The Closed-End Funds issue is a specific amount of shares which don’t issues new share such as investor demand grows. On the fund, the price is not determinate by the NAV (Net Asset Value), but those are wielded by the investor demand. Hourly shares purchases are made a premium or NAV (Net Asset Value) discount.

The legal structure of ETFs:

The Exchange Traded Funds (ETFs) have four structures and given in detail to let you understand in a simple way to its respective structures.

Exchange Traded Open End Index Mutual Fund:

The fund registered (under the Act of 1940) SEC’s Investment Company, although reinvested of dividends on the receipt day and paid shareholders within cash every quarter. It may be the securities lending allowed and derivatives are used in the fund.

Exchange Traded UIT (Unit Investment Trust):

The Exchange Traded UITs (Unit Investment Trust) are also governed by the Act of 1940 under Investment Company but must attempt to completely replicate their limit investments within a single issue of 25% or less, specific indexes, and it also helps to set weighting limits of additional for non- diversified funds and diversified funds. It does not reinvest in dividends but it has to be paid cash quarterly. Some examples considered as of structures including the Dow DIAMONDS (DIA) and the QQQQ.

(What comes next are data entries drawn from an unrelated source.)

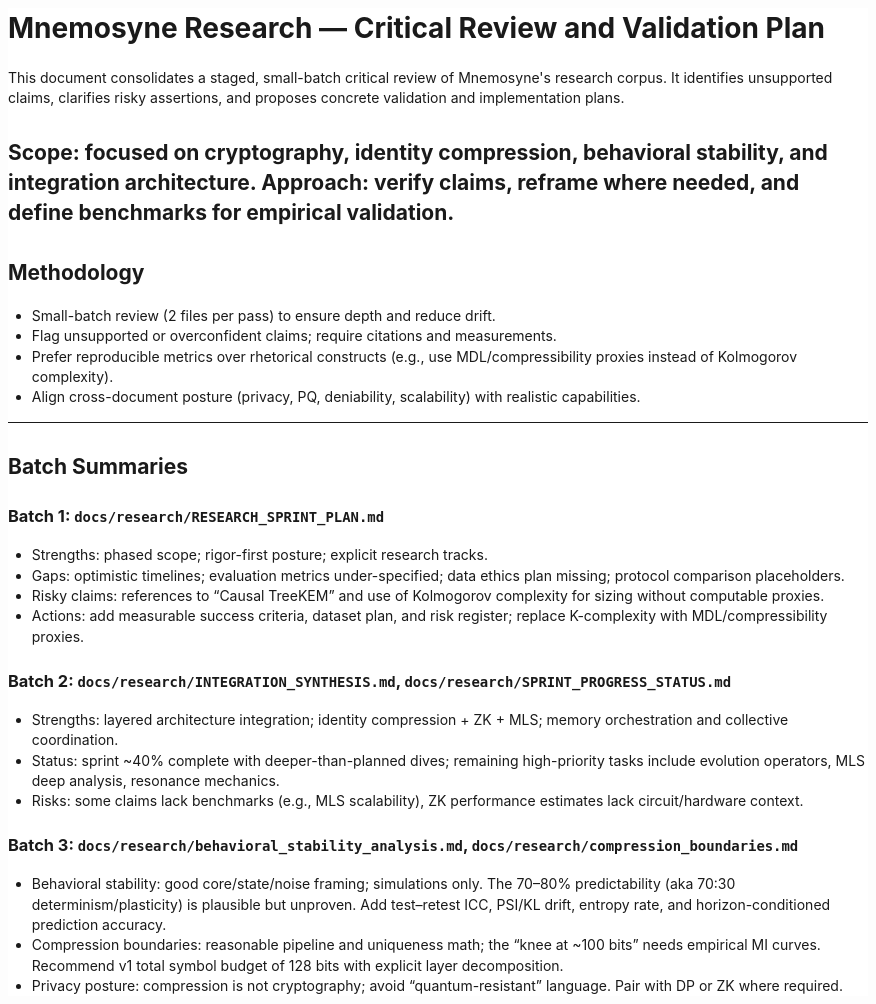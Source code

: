 # Mnemosyne Research — Critical Review and Validation Plan

This document consolidates a staged, small-batch critical review of Mnemosyne's research corpus. It identifies unsupported claims, clarifies risky assertions, and proposes concrete validation and implementation plans.

Scope: focused on cryptography, identity compression, behavioral stability, and integration architecture. Approach: verify claims, reframe where needed, and define benchmarks for empirical validation.
---

## Methodology
- Small-batch review (2 files per pass) to ensure depth and reduce drift.
- Flag unsupported or overconfident claims; require citations and measurements.
- Prefer reproducible metrics over rhetorical constructs (e.g., use MDL/compressibility proxies instead of Kolmogorov complexity).
- Align cross-document posture (privacy, PQ, deniability, scalability) with realistic capabilities.

---

## Batch Summaries

### Batch 1: `docs/research/RESEARCH_SPRINT_PLAN.md`
- Strengths: phased scope; rigor-first posture; explicit research tracks.
- Gaps: optimistic timelines; evaluation metrics under-specified; data ethics plan missing; protocol comparison placeholders.
- Risky claims: references to “Causal TreeKEM” and use of Kolmogorov complexity for sizing without computable proxies.
- Actions: add measurable success criteria, dataset plan, and risk register; replace K-complexity with MDL/compressibility proxies.

### Batch 2: `docs/research/INTEGRATION_SYNTHESIS.md`, `docs/research/SPRINT_PROGRESS_STATUS.md`
- Strengths: layered architecture integration; identity compression + ZK + MLS; memory orchestration and collective coordination.
- Status: sprint ~40% complete with deeper-than-planned dives; remaining high-priority tasks include evolution operators, MLS deep analysis, resonance mechanics.
- Risks: some claims lack benchmarks (e.g., MLS scalability), ZK performance estimates lack circuit/hardware context.

### Batch 3: `docs/research/behavioral_stability_analysis.md`, `docs/research/compression_boundaries.md`
- Behavioral stability: good core/state/noise framing; simulations only. The 70–80% predictability (aka 70:30 determinism/plasticity) is plausible but unproven. Add test–retest ICC, PSI/KL drift, entropy rate, and horizon-conditioned prediction accuracy.
- Compression boundaries: reasonable pipeline and uniqueness math; the “knee at ~100 bits” needs empirical MI curves. Recommend v1 total symbol budget of 128 bits with explicit layer decomposition.
- Privacy posture: compression is not cryptography; avoid “quantum-resistant” language. Pair with DP or ZK where required.
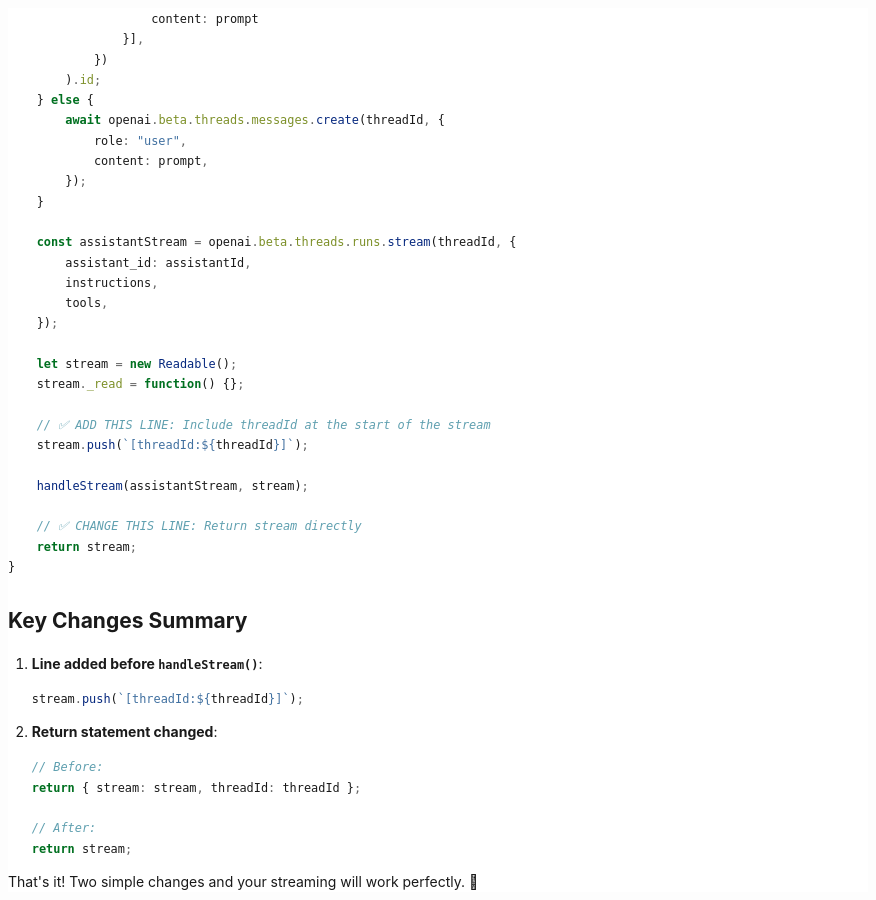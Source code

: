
 ```typescript
                    content: prompt
                }],
            })
        ).id;
    } else {
        await openai.beta.threads.messages.create(threadId, {
            role: "user",
            content: prompt,
        });
    }

    const assistantStream = openai.beta.threads.runs.stream(threadId, {
        assistant_id: assistantId,
        instructions,
        tools,
    });

    let stream = new Readable();
    stream._read = function() {};

    // ✅ ADD THIS LINE: Include threadId at the start of the stream
    stream.push(`[threadId:${threadId}]`);

    handleStream(assistantStream, stream);
    
    // ✅ CHANGE THIS LINE: Return stream directly
    return stream;
}
```

## Key Changes Summary

1. **Line added before `handleStream()`**:
   ```typescript
   stream.push(`[threadId:${threadId}]`);
   ```

2. **Return statement changed**:
   ```typescript
   // Before:
   return { stream: stream, threadId: threadId };
   
   // After:
   return stream;
   ```

That's it! Two simple changes and your streaming will work perfectly. 🎉


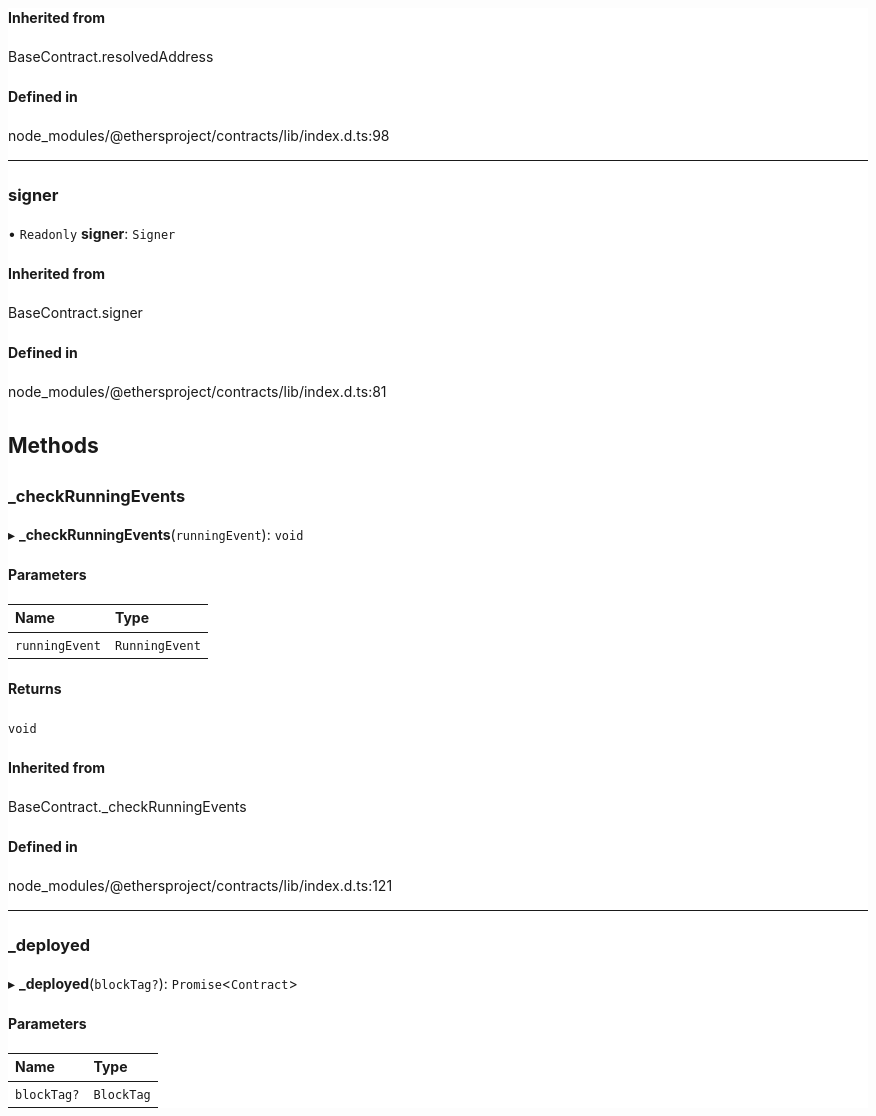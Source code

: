 #### Inherited from

BaseContract.resolvedAddress

#### Defined in

node_modules/@ethersproject/contracts/lib/index.d.ts:98

___

### signer

• `Readonly` **signer**: `Signer`

#### Inherited from

BaseContract.signer

#### Defined in

node_modules/@ethersproject/contracts/lib/index.d.ts:81

## Methods

### \_checkRunningEvents

▸ **_checkRunningEvents**(`runningEvent`): `void`

#### Parameters

| Name | Type |
| :------ | :------ |
| `runningEvent` | `RunningEvent` |

#### Returns

`void`

#### Inherited from

BaseContract.\_checkRunningEvents

#### Defined in

node_modules/@ethersproject/contracts/lib/index.d.ts:121

___

### \_deployed

▸ **_deployed**(`blockTag?`): `Promise`<`Contract`\>

#### Parameters

| Name | Type |
| :------ | :------ |
| `blockTag?` | `BlockTag` |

Exchange Traded Grantor Trust:

The Exchange Traded Grantor Trust is a strongest resemblance for a closed-ended fund but they unlike Exchange Traded Funds (ETF) and closed-end mutual funds, the investors can own the shares of underlying in these companies which are invested in ETF, and including the voting rights associated with being the shareholders. In such case, the fund composition does not change. Dividends are also don’t reinvests but instead paid directly to shareholders. Investors must trade requires being initiated within 100 shares. An example of this ETF is HOLDRs (Holding company depository receipts).

Exchange Traded Funds (ETF) Survivability:

Before investing a consideration in Exchange Traded Funds (ETFs) is the potential that companies for funds will go bust. As like more products are providers will enter for longevity to sponsor companies (which will play a greater role), the financial health, and the marketplace. Therefore, Investors will not invest in Exchange Traded Funds (ETFs).